An exact transcription of all the data is required.

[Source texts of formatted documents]
--------------------------------
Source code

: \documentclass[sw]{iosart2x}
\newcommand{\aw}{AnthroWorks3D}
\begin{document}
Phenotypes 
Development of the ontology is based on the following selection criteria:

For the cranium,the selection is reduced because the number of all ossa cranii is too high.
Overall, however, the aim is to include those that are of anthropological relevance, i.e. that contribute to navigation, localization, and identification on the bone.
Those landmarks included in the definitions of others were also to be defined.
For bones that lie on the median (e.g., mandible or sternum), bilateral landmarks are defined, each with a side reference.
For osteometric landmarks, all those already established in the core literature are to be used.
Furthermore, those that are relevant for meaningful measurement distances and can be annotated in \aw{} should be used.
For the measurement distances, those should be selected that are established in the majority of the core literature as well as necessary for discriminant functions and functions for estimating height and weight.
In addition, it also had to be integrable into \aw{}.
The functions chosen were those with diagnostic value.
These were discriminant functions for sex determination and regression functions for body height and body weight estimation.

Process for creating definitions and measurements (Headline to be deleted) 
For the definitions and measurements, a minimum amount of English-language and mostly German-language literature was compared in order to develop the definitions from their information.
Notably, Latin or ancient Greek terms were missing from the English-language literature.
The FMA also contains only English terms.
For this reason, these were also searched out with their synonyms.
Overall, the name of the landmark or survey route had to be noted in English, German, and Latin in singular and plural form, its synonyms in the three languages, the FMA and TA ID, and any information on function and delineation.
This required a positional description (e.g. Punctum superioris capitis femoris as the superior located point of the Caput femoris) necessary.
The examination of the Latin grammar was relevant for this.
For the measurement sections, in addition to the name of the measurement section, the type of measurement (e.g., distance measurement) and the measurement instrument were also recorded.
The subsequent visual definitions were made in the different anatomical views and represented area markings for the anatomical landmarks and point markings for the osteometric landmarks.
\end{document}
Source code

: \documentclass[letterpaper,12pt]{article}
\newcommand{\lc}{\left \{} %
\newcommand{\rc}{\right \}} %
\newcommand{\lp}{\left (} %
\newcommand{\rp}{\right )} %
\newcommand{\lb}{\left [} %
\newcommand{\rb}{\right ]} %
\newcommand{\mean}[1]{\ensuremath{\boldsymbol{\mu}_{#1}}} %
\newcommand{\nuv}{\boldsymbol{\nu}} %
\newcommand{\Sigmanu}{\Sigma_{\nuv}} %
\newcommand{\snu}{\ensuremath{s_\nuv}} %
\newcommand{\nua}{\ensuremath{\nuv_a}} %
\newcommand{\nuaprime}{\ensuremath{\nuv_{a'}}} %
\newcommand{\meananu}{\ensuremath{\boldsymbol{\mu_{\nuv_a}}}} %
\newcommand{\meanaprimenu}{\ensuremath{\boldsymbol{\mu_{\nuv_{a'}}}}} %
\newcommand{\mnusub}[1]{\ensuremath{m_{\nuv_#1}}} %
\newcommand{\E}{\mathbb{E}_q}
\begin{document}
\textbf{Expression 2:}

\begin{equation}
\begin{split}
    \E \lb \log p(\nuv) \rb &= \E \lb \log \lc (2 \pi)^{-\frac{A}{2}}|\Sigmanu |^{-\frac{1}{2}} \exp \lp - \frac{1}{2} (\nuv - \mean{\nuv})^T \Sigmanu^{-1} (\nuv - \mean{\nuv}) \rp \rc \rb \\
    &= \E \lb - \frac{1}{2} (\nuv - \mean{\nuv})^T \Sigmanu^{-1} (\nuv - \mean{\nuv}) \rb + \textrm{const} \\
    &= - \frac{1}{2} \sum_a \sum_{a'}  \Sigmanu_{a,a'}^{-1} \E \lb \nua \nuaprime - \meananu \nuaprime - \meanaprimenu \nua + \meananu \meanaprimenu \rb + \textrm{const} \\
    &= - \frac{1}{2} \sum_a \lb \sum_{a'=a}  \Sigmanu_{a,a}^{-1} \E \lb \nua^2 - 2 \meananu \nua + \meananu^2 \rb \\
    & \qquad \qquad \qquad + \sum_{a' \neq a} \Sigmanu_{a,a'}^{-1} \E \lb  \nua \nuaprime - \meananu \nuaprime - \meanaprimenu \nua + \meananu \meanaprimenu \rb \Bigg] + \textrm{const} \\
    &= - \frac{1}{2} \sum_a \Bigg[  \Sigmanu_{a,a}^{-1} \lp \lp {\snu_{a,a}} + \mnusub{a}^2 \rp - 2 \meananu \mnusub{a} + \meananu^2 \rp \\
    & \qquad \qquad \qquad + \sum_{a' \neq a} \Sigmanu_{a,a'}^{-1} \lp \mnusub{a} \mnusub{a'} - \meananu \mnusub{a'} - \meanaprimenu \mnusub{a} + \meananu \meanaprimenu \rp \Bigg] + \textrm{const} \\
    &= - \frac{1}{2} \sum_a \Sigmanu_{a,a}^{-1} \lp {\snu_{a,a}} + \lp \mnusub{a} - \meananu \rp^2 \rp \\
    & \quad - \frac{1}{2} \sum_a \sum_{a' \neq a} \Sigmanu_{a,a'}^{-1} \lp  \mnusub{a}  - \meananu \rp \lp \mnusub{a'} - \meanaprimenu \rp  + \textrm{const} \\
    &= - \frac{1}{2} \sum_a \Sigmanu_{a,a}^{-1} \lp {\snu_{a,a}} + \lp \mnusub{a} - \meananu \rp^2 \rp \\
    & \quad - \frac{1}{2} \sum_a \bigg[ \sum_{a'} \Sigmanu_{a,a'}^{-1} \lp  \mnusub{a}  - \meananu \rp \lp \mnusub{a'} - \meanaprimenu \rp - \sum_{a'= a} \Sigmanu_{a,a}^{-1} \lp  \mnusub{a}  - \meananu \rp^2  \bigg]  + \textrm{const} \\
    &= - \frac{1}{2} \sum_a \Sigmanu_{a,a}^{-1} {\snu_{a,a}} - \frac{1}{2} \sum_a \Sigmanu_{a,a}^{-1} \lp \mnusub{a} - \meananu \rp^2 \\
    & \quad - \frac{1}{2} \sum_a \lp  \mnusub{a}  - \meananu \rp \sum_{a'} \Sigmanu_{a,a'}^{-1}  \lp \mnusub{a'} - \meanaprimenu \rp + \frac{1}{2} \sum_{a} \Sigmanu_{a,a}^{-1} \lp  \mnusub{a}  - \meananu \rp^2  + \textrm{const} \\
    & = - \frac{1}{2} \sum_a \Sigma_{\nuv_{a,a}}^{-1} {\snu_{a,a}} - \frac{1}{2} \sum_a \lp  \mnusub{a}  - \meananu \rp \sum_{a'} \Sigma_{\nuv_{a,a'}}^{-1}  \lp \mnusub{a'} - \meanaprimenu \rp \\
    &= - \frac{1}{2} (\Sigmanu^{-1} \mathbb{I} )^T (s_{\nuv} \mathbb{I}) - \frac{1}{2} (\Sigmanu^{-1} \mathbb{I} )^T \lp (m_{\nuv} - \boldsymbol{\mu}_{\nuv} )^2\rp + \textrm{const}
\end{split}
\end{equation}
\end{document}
--------------------------------
OUTPUT OF THE EXERCISE >>
Source code

: \documentclass[sw]{iosart2x}
\newcommand{\aw}{AnthroWorks3D}
\begin{document}
Phenotypes 
Development of the ontology is based on the following selection criteria:

For the cranium,the selection is reduced because the number of all ossa cranii is too high.
Overall, however, the aim is to include those that are of anthropological relevance, i.e. that contribute to navigation, localization, and identification on the bone.
Those landmarks included in the definitions of others were also to be defined.
For bones that lie on the median (e.g., mandible or sternum), bilateral landmarks are defined, each with a side reference.
For osteometric landmarks, all those already established in the core literature are to be used.
Furthermore, those that are relevant for meaningful measurement distances and can be annotated in \aw{} should be used.
For the measurement distances, those should be selected that are established in the majority of the core literature as well as necessary for discriminant functions and functions for estimating height and weight.
In addition, it also had to be integrable into \aw{}.
The functions chosen were those with diagnostic value.
These were discriminant functions for sex determination and regression functions for body height and body weight estimation.

Process for creating definitions and measurements (Headline to be deleted) 
For the definitions and measurements, a minimum amount of English-language and mostly German-language literature was compared in order to develop the definitions from their information.
Notably, Latin or ancient Greek terms were missing from the English-language literature.
The FMA also contains only English terms.
For this reason, these were also searched out with their synonyms.
Overall, the name of the landmark or survey route had to be noted in English, German, and Latin in singular and plural form, its synonyms in the three languages, the FMA and TA ID, and any information on function and delineation.
This required a positional description (e.g. Punctum superioris capitis femoris as the superior located point of the Caput femoris) necessary.
The examination of the Latin grammar was relevant for this.
For the measurement sections, in addition to the name of the measurement section, the type of measurement (e.g., distance measurement) and the measurement instrument were also recorded.
The subsequent visual definitions were made in the different anatomical views and represented area markings for the anatomical landmarks and point markings for the osteometric landmarks.
\end{document}
Source code

: \documentclass[letterpaper,12pt]{article}
\newcommand{\lc}{\left \{} %
\newcommand{\rc}{\right \}} %
\newcommand{\lp}{\left (} %
\newcommand{\rp}{\right )} %
\newcommand{\lb}{\left [} %
\newcommand{\rb}{\right ]} %
\newcommand{\mean}[1]{\ensuremath{\boldsymbol{\mu}_{#1}}} %
\newcommand{\nuv}{\boldsymbol{\nu}} %
\newcommand{\Sigmanu}{\Sigma_{\nuv}} %
\newcommand{\snu}{\ensuremath{s_\nuv}} %
\newcommand{\nua}{\ensuremath{\nuv_a}} %
\newcommand{\nuaprime}{\ensuremath{\nuv_{a'}}} %
\newcommand{\meananu}{\ensuremath{\boldsymbol{\mu_{\nuv_a}}}} %
\newcommand{\meanaprimenu}{\ensuremath{\boldsymbol{\mu_{\nuv_{a'}}}}} %
\newcommand{\mnusub}[1]{\ensuremath{m_{\nuv_#1}}} %
\newcommand{\E}{\mathbb{E}_q}
\begin{document}
\textbf{Expression 2:}

\begin{equation}
\begin{split}
    \E \lb \log p(\nuv) \rb &= \E \lb \log \lc (2 \pi)^{-\frac{A}{2}}|\Sigmanu |^{-\frac{1}{2}} \exp \lp - \frac{1}{2} (\nuv - \mean{\nuv})^T \Sigmanu^{-1} (\nuv - \mean{\nuv}) \rp \rc \rb \\
    &= \E \lb - \frac{1}{2} (\nuv - \mean{\nuv})^T \Sigmanu^{-1} (\nuv - \mean{\nuv}) \rb + \textrm{const} \\
    &= - \frac{1}{2} \sum_a \sum_{a'}  \Sigmanu_{a,a'}^{-1} \E \lb \nua \nuaprime - \meananu \nuaprime - \meanaprimenu \nua + \meananu \meanaprimenu \rb + \textrm{const} \\
    &= - \frac{1}{2} \sum_a \lb \sum_{a'=a}  \Sigmanu_{a,a}^{-1} \E \lb \nua^2 - 2 \meananu \nua + \meananu^2 \rb \\
    & \qquad \qquad \qquad + \sum_{a' \neq a} \Sigmanu_{a,a'}^{-1} \E \lb  \nua \nuaprime - \meananu \nuaprime - \meanaprimenu \nua + \meananu \meanaprimenu \rb \Bigg] + \textrm{const} \\
    &= - \frac{1}{2} \sum_a \Bigg[  \Sigmanu_{a,a}^{-1} \lp \lp {\snu_{a,a}} + \mnusub{a}^2 \rp - 2 \meananu \mnusub{a} + \meananu^2 \rp \\
    & \qquad \qquad \qquad + \sum_{a' \neq a} \Sigmanu_{a,a'}^{-1} \lp \mnusub{a} \mnusub{a'} - \meananu \mnusub{a'} - \meanaprimenu \mnusub{a} + \meananu \meanaprimenu \rp \Bigg] + \textrm{const} \\
    &= - \frac{1}{2} \sum_a \Sigmanu_{a,a}^{-1} \lp {\snu_{a,a}} + \lp \mnusub{a} - \meananu \rp^2 \rp \\
    & \quad - \frac{1}{2} \sum_a \sum_{a' \neq a} \Sigmanu_{a,a'}^{-1} \lp  \mnusub{a}  - \meananu \rp \lp \mnusub{a'} - \meanaprimenu \rp  + \textrm{const} \\
    &= - \frac{1}{2} \sum_a \Sigmanu_{a,a}^{-1} \lp {\snu_{a,a}} + \lp \mnusub{a} - \meananu \rp^2 \rp \\
    & \quad - \frac{1}{2} \sum_a \bigg[ \sum_{a'} \Sigmanu_{a,a'}^{-1} \lp  \mnusub{a}  - \meananu \rp \lp \mnusub{a'} - \meanaprimenu \rp - \sum_{a'= a} \Sigmanu_{a,a}^{-1} \lp  \mnusub{a}  - \meananu \rp^2  \bigg]  + \textrm{const} \\
    &= - \frac{1}{2} \sum_a \Sigmanu_{a,a}^{-1} {\snu_{a,a}} - \frac{1}{2} \sum_a \Sigmanu_{a,a}^{-1} \lp \mnusub{a} - \meananu \rp^2 \\
    & \quad - \frac{1}{2} \sum_a \lp  \mnusub{a}  - \meananu \rp \sum_{a'} \Sigmanu_{a,a'}^{-1}  \lp \mnusub{a'} - \meanaprimenu \rp + \frac{1}{2} \sum_{a} \Sigmanu_{a,a}^{-1} \lp  \mnusub{a}  - \meananu \rp^2  + \textrm{const} \\
    & = - \frac{1}{2} \sum_a \Sigma_{\nuv_{a,a}}^{-1} {\snu_{a,a}} - \frac{1}{2} \sum_a \lp  \mnusub{a}  - \meananu \rp \sum_{a'} \Sigma_{\nuv_{a,a'}}^{-1}  \lp \mnusub{a'} - \meanaprimenu \rp \\
    &= - \frac{1}{2} (\Sigmanu^{-1} \mathbb{I} )^T (s_{\nuv} \mathbb{I}) - \frac{1}{2} (\Sigmanu^{-1} \mathbb{I} )^T \lp (m_{\nuv} - \boldsymbol{\mu}_{\nuv} )^2\rp + \textrm{const}
\end{split}
\end{equation}
\end{document}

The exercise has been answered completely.